"Look not to the politicians; look to yourselves." ~ Richard Cobden
The King and I
Is Howard Stern, the self-proclaimed 'King of All Media,' the victim of an FCC vendetta? Yes, probably he is. However, I couldn't care less. I detest his radio show for very personal reasons. The guys who work for me, however, just love his show and listen to him faithfully every morning on the PA intercom system in the yard and in the rest of the buildings as well. Which in turn means that I have to listen to him, too. Now Stern is still amusing at times, but . . . he was never my cup of tea. Maybe I am just getting old, but at age 35, he just doesn't appeal to me much anymore.
Of course, as a believer in free speech, I agree Stern has the right to broadcast his shtick as he has quite successfully over the years. And the prudes, buzzkills, and others like myself who object to his shtick have the option to not listen, an option I avail myself to every chance I get. The intercom is usually shut off in the office where I work for that very reason, too. As the proprietor of this outfit, I could just shut him off period, but the men love Howard and so I indulge them. But only as a favor to them, not because I don't have the right to ban him.
As to the larger issue of censorship, I have mixed feelings. 'If we don't believe in freedom of expression for people we despise,' says socialist libertarian Noam Chomsky, 'we don't believe in it at all.' Which largely sums up my view of Stern as well as some others. I tolerate him and other people's choice of him as my personal tithe toward toleration of opposing political, cultural, and social views with which I disagree. On the other hand, I would never listen to Stern in my home or car or allow my young children to, either. So with that admission, there goes my halo in some people's eyes.
Stern's situation does, however, show how the free market successfully adapts. When Stern moves to the largely unregulated satellite radio airwaves in January '06, I will again be able to have a Stern-free morning. This is because I don't see the blokes in the yard putting up the cost to pay for a satellite radio interface for the intercom or paying for a subscription for the service to use it. Perhaps they'll fool me, or one of them is such a Stern junkie that he will individually pay for all that. But I doubt it.
Stern's current employers are very much tired of paying huge FCC fines and having their government-issued licenses to broadcast threatened by Stern's antics.
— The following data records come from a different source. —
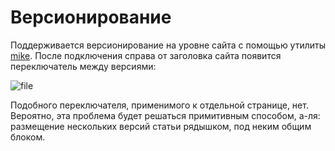 # Версионирование

Поддерживается версионирование на уровне сайта с помощью утилиты [mike](https://github.com/jimporter/mike). 
После подключения справа от заголовка сайта появится переключатель между версиями:

![file](https://squidfunk.github.io/mkdocs-material/assets/screenshots/versioning.png)

Подобного переключателя, применимого к отдельной странице, нет. 
Вероятно, эта проблема будет решаться примитивным способом, а-ля: размещение нескольких версий статьи рядышком, под неким общим блоком. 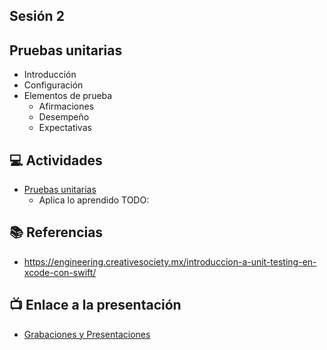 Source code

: Sesión 2
-

## Pruebas unitarias
- Introducción
- Configuración
- Elementos de prueba
    - Afirmaciones
    - Desempeño
    - Expectativas

## 💻 Actividades
- [Pruebas unitarias](https://leetcode.com/playground/)
    - Aplica lo aprendido TODO:

## 📚 Referencias
- https://engineering.creativesociety.mx/introduccion-a-unit-testing-en-xcode-con-swift/

## 📺 Enlace a la presentación 
- [Grabaciones y Presentaciones](/Grabaciones_y_Presentaciones.md)
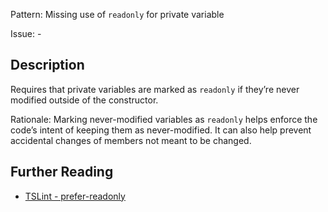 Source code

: Pattern: Missing use of `readonly` for private variable

Issue: -

## Description

Requires that private variables are marked as `readonly` if they’re never modified outside of the constructor.  
  
Rationale: Marking never-modified variables as `readonly` helps enforce the code’s intent of keeping them as never-modified. It can also help prevent accidental changes of members not meant to be changed.

## Further Reading

* [TSLint - prefer-readonly](https://palantir.github.io/tslint/rules/prefer-readonly) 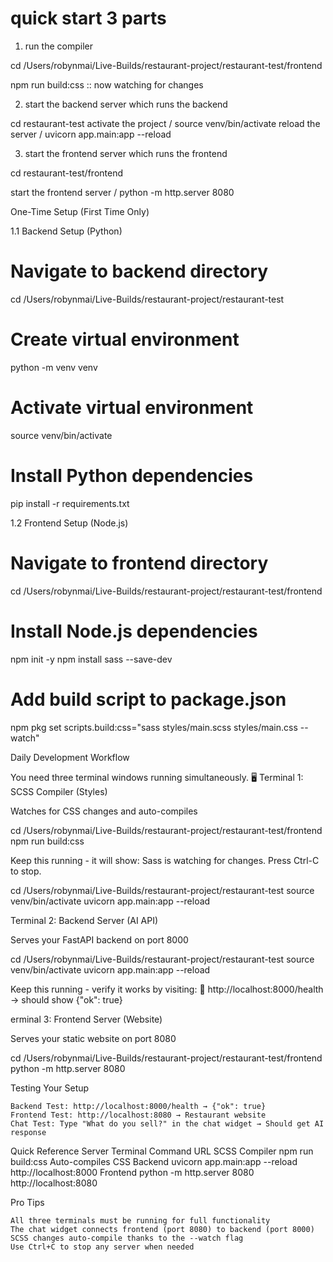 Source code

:    # quick start 3 parts 

1. run the compiler 

cd /Users/robynmai/Live-Builds/restaurant-project/restaurant-test/frontend

npm run build:css :: now watching for changes 

2. start the backend server which runs the backend 

cd restaurant-test 
activate the project / source venv/bin/activate
reload the server / uvicorn app.main:app --reload

3. start the frontend server which runs the frontend 

cd restaurant-test/frontend 

start the frontend server / python -m http.server 8080




One-Time Setup (First Time Only)

1.1 Backend Setup (Python)

# Navigate to backend directory
cd /Users/robynmai/Live-Builds/restaurant-project/restaurant-test

# Create virtual environment
python -m venv venv

# Activate virtual environment
source venv/bin/activate

# Install Python dependencies
pip install -r requirements.txt



1.2 Frontend Setup (Node.js)

# Navigate to frontend directory
cd /Users/robynmai/Live-Builds/restaurant-project/restaurant-test/frontend

# Install Node.js dependencies
npm init -y
npm install sass --save-dev

# Add build script to package.json
npm pkg set scripts.build:css="sass styles/main.scss styles/main.css --watch"


Daily Development Workflow

You need three terminal windows running simultaneously.
🖥️ Terminal 1: SCSS Compiler (Styles)

Watches for CSS changes and auto-compiles

cd /Users/robynmai/Live-Builds/restaurant-project/restaurant-test/frontend
npm run build:css


Keep this running - it will show: Sass is watching for changes. Press Ctrl-C to stop.

cd /Users/robynmai/Live-Builds/restaurant-project/restaurant-test
source venv/bin/activate
uvicorn app.main:app --reload

Terminal 2: Backend Server (AI API)

Serves your FastAPI backend on port 8000

cd /Users/robynmai/Live-Builds/restaurant-project/restaurant-test
source venv/bin/activate
uvicorn app.main:app --reload

Keep this running - verify it works by visiting:
🔗 http://localhost:8000/health → should show {"ok": true}


erminal 3: Frontend Server (Website)

Serves your static website on port 8080

cd /Users/robynmai/Live-Builds/restaurant-project/restaurant-test/frontend
python -m http.server 8080


Testing Your Setup

    Backend Test: http://localhost:8000/health → {"ok": true}
    Frontend Test: http://localhost:8080 → Restaurant website
    Chat Test: Type "What do you sell?" in the chat widget → Should get AI response


Quick Reference
Server	Terminal Command	URL
SCSS Compiler	npm run build:css	Auto-compiles CSS
Backend	uvicorn app.main:app --reload	http://localhost:8000
Frontend	python -m http.server 8080	http://localhost:8080


Pro Tips

    All three terminals must be running for full functionality
    The chat widget connects frontend (port 8080) to backend (port 8000)
    SCSS changes auto-compile thanks to the --watch flag
    Use Ctrl+C to stop any server when needed
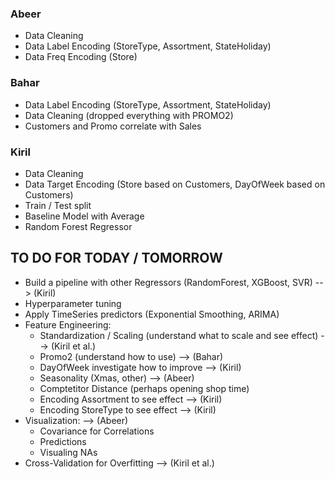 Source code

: ### Abeer

- Data Cleaning
- Data Label Encoding (StoreType, Assortment, StateHoliday)
- Data Freq Encoding (Store)

### Bahar

- Data Label Encoding (StoreType, Assortment, StateHoliday)
- Data Cleaning (dropped everything with PROMO2)
- Customers and Promo correlate with Sales

### Kiril

- Data Cleaning
- Data Target Encoding (Store based on Customers, DayOfWeek based on Customers) 
- Train / Test split
- Baseline Model with Average 
- Random Forest Regressor



## TO DO FOR TODAY / TOMORROW

- Build a pipeline with other Regressors (RandomForest, XGBoost, SVR) --> (Kiril)
- Hyperparameter tuning
- Apply TimeSeries predictors (Exponential Smoothing, ARIMA)
- Feature Engineering:
	- Standardization / Scaling (understand what to scale and see effect) --> (Kiril et al.)
	- Promo2 (understand how to use) --> (Bahar)
	- DayOfWeek investigate how to improve --> (Kiril)
	- Seasonality (Xmas, other) --> (Abeer)
	- Comptetitor Distance (perhaps opening shop time)
	- Encoding Assortment to see effect --> (Kiril)
	- Encoding StoreType to see effect --> (Kiril)
- Visualization: --> (Abeer)
	- Covariance for Correlations
	- Predictions
	- Visualing NAs
- Cross-Validation for Overfitting --> (Kiril et al.)


	

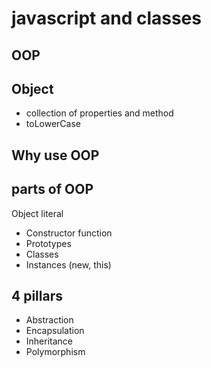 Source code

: # javascript and classes

## OOP


## Object
- collection of properties and method
- toLowerCase


## Why use OOP


## parts of OOP
Object literal

- Constructor function
- Prototypes
- Classes
- Instances (new, this)


## 4 pillars
- Abstraction
- Encapsulation
- Inheritance
- Polymorphism
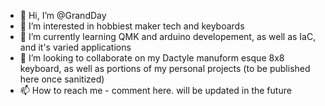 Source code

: - 👋 Hi, I’m @GrandDay
- 👀 I’m interested in hobbiest maker tech and keyboards
- 🌱 I’m currently learning QMK and arduino developement, as well as IaC, and it's varied applications 
- 💞️ I’m looking to collaborate on my Dactyle manuform esque 8x8 keyboard, as well as portions of my personal projects (to be published here once sanitized)
- 📫 How to reach me - comment here. will be updated in the future

<!---
GrandDay/GrandDay is a ✨ special ✨ repository because its `README.md` (this file) appears on your GitHub profile.
You can click the Preview link to take a look at your changes.
--->
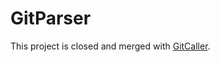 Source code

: # GitParser

This project is closed and merged with [GitCaller](https://github.com/klein-artur/GitCaller). 
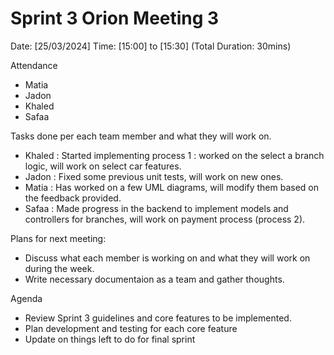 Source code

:# Sprint 3 Orion Meeting 3
Date: [25/03/2024]
Time: [15:00] to [15:30] (Total Duration: 30mins)

Attendance
- Matia 
- Jadon 
- Khaled 
- Safaa

Tasks done per each team member and what they will work on.
- Khaled : Started implementing process 1 : worked on the select a branch logic, will work on select car features.
- Jadon : Fixed some previous unit tests, will work on new ones. 
- Matia : Has worked on a few UML diagrams, will modify them based on the feedback provided.
- Safaa : Made progress in the backend to implement models and controllers for branches, will work on payment process (process 2).

Plans for next meeting:
- Discuss what each member is working on and what they will work on during the week.
- Write necessary documentaion as a team and gather thoughts.
  
Agenda
- Review Sprint 3 guidelines and core features to be implemented.
- Plan development and testing for each core feature
- Update on things left to do for final sprint
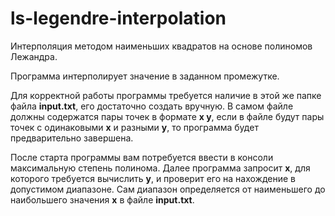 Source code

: # ls-legendre-interpolation
Интерполяция методом наименьших квадратов на основе полиномов Лежандра.

Программа интерполирует значение в заданном промежутке.

Для корректной работы программы требуется наличие в этой же папке файла **input.txt**, его достаточно создать вручную.
В самом файле должны содержатся пары точек в формате **x y**, если в файле будут пары точек с одинаковыми **x** и разными **y**, то программа будет предварительно завершена.

После старта программы вам потребуется ввести в консоли максимальную степень полинома. Далее программа запросит **x**, для которого требуется вычислить **y**, и проверит его на нахождение в допустимом диапазоне. Сам диапазон определяется от наименьшего до наибольшего значения **x** в файле **input.txt**.
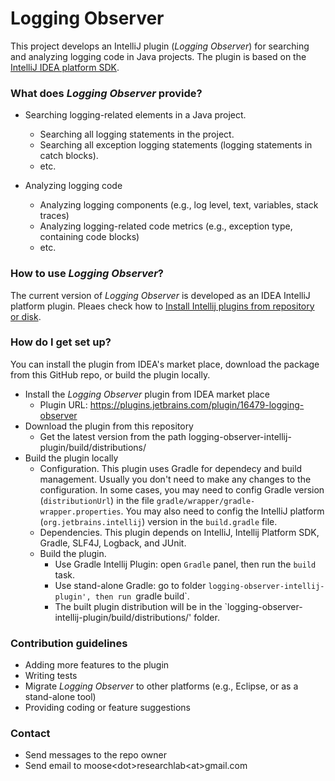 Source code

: # Logging Observer #

This project develops an IntelliJ plugin (*Logging Observer*) for searching and analyzing logging code in Java projects. The plugin is based on the [IntelliJ IDEA platform SDK](https://plugins.jetbrains.com/docs/intellij/welcome.html).

### What does *Logging Observer* provide? ###

* Searching logging-related elements in a Java project.
  - Searching all logging statements in the project.
  - Searching all exception logging statements (logging statements in catch blocks).
  - etc.

* Analyzing logging code
  - Analyzing logging components (e.g., log level, text, variables, stack traces)
  - Analyzing logging-related code metrics (e.g., exception type, containing code blocks)
  - etc.

### How to use *Logging Observer*? ###

The current version of *Logging Observer* is developed as an IDEA IntelliJ platform plugin. Pleaes check how to [Install Intellij plugins from repository or disk](https://www.jetbrains.com/help/idea/managing-plugins.html).

### How do I get set up? ###

You can install the plugin from IDEA's market place, download the package from this GitHub repo, or build the plugin locally.
* Install the *Logging Observer* plugin from IDEA market place
  - Plugin URL: https://plugins.jetbrains.com/plugin/16479-logging-observer
* Download the plugin from this repository
  - Get the latest version from the path logging-observer-intellij-plugin/build/distributions/
* Build the plugin locally
  - Configuration.
    This plugin uses Gradle for dependecy and build management. Usually you don't need to make any changes to the configuration. In some cases, you may need to config Gradle version (`distributionUrl`) in the file `gradle/wrapper/gradle-wrapper.properties`. You may also need to config the IntelliJ platform (`org.jetbrains.intellij`) version in the `build.gradle` file. 
  - Dependencies. 
    This plugin depends on IntelliJ, Intellij Platform SDK, Gradle, SLF4J, Logback, and JUnit.
  - Build the plugin.
    - Use Gradle Intellij Plugin: open `Gradle` panel, then run the `build` task.
    - Use stand-alone Gradle: go to folder `logging-observer-intellij-plugin', then run `gradle build`.
    - The built plugin distribution will be in the `logging-observer-intellij-plugin/build/distributions/' folder.

### Contribution guidelines ###

* Adding more features to the plugin
* Writing tests
* Migrate *Logging Observer* to other platforms (e.g., Eclipse, or as a stand-alone tool)
* Providing coding or feature suggestions

### Contact ###

* Send messages to the repo owner 
* Send email to moose\<dot\>researchlab\<at\>gmail.com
So much so in fact that they are willing to forgo Stern's services. Sirius Radio, on the other hand, is not bound by FCC 'decency' rules and so is willing to take a chance on Stern.
Sirius is taking a risk that Stern's fan base is so loyal that they will purchase satellite radios and Sirius subscriptions that will now be needed to hear him on this new format. If Sirius guesses right, they'll make a profit, and if not they won't, and Stern's value as a popular radio host will diminish and he may even go off the airwaves. This is all basic free-market economics, and is a fine example of the invisible hand (that Adam Smith wrote about 254 years ago) still at work. And it nicely illustrates how markets can and do adapt as well.
This is all good news for me too. Come January 2006, a scant ten weeks from now, Grenville Firewood Ltd. will be Stern-free 24/7, and I'll be able to listen to NPR, classic rock, sports talk-radio or whatever the heck else the blokes in the yard choose to replace old Howard with. And it is another victory for the free market, and for me, and probably for Howard too. Everybody wins here!
And so I will leave the readers who have stayed until the bitter (but sweet) end of this screed with a quote from one of my kid's favorite (and G-Rated) movies, the Lion King.
'No king, no king! La la la la la!' Life is good sometimes, eh?